Bring in an outsider to the metals and mining world - and face a multiple months-long learning curve that the exchange could not currently afford. Find an experienced candidate from the metals community and you hit the ground running - although that person would be forced to make some tough decisions in the months ahead and become fairly unpopular with certain sections of the exchange ecosystem.
The pressure on Chamberlain to remain - including from HKEX - probably started building from the day that the exchange realized that it had a problem in nickel.
A well-documented series of events have since followed, leading to regulatory reviews by the UK’s Financial Conduct Authority (FCA), Prudential Regulation Authority and Bank of England, of both the LME and its clearing house, as well as a review to be conducted by the LME via an experienced independent party or parties.
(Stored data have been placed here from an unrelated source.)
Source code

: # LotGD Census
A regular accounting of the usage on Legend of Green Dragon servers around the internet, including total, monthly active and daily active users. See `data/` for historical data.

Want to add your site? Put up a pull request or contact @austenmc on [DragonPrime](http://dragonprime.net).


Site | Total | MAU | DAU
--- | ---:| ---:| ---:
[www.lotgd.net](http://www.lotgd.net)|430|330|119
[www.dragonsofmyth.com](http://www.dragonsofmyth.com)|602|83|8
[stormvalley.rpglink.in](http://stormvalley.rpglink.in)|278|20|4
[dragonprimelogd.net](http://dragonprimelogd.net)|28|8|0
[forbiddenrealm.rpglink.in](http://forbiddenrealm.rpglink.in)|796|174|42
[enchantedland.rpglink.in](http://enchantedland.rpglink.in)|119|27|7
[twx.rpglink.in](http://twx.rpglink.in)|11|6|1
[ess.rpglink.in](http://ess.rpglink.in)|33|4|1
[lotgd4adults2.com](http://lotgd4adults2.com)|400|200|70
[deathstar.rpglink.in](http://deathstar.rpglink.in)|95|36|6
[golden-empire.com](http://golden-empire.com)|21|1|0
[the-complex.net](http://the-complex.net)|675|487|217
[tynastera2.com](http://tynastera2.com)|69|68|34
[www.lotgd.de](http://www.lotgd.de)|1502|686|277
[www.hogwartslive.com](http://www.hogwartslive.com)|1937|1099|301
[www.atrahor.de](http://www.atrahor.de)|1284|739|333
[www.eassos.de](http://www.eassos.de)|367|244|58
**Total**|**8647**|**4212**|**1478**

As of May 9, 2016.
The regulatory bodies are conducting their reviews at their own pace, while the independent review looks likely to begin in the next few weeks and to be completed by the end of this summer, allowing the exchange to make the findings public some time ahead of the annual LME Week in London.
Earlier on Wednesday April 27, the LME announced that Chamberlain would not be leaving after all, and that he would remain in the role as a permanent appointment.
Chamberlain is clearly staying with the explicit blessing of HKEX and the LME board, meaning that they are comfortable with his decision-making and the actions taken throughout his tenure, including during the recent events in nickel.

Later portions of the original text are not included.